Look through the listing for the string "sqiouyilu" and copy out every line that holds it.

PROVIDED RECORDS START

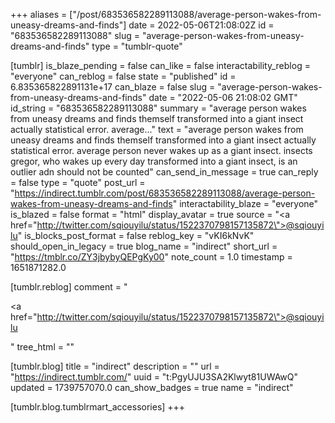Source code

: +++
aliases = ["/post/683536582289113088/average-person-wakes-from-uneasy-dreams-and-finds"]
date = 2022-05-06T21:08:02Z
id = "683536582289113088"
slug = "average-person-wakes-from-uneasy-dreams-and-finds"
type = "tumblr-quote"

[tumblr]
is_blaze_pending = false
can_like = false
interactability_reblog = "everyone"
can_reblog = false
state = "published"
id = 6.835365822891131e+17
can_blaze = false
slug = "average-person-wakes-from-uneasy-dreams-and-finds"
date = "2022-05-06 21:08:02 GMT"
id_string = "683536582289113088"
summary = "average person wakes from uneasy dreams and finds themself transformed into a giant insect actually statistical error. average..."
text = "average person wakes from uneasy dreams and finds themself transformed into a giant insect actually statistical error. average person never wakes up as a giant insect. insects gregor, who wakes up every day transformed into a giant insect, is an outlier adn should not be counted"
can_send_in_message = true
can_reply = false
type = "quote"
post_url = "https://indirect.tumblr.com/post/683536582289113088/average-person-wakes-from-uneasy-dreams-and-finds"
interactability_blaze = "everyone"
is_blazed = false
format = "html"
display_avatar = true
source = "<a href=\"http://twitter.com/sqiouyilu/status/1522370798157135872\">@sqiouyilu</a>"
is_blocks_post_format = false
reblog_key = "vKI6kNvK"
should_open_in_legacy = true
blog_name = "indirect"
short_url = "https://tmblr.co/ZY3jbybyQEPgKy00"
note_count = 1.0
timestamp = 1651871282.0

[tumblr.reblog]
comment = "<p><a href=\"http://twitter.com/sqiouyilu/status/1522370798157135872\">@sqiouyilu</a></p>"
tree_html = ""

[tumblr.blog]
title = "indirect"
description = ""
url = "https://indirect.tumblr.com/"
uuid = "t:PgyUJU3SA2Klwyt81UWAwQ"
updated = 1739757070.0
can_show_badges = true
name = "indirect"

[tumblr.blog.tumblrmart_accessories]
+++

PROVIDED RECORDS END

◆ SOLUTION TO THIS TASK:
source = "<a href=\"http://twitter.com/sqiouyilu/status/1522370798157135872\">@sqiouyilu</a>"
comment = "<p><a href=\"http://twitter.com/sqiouyilu/status/1522370798157135872\">@sqiouyilu</a></p>"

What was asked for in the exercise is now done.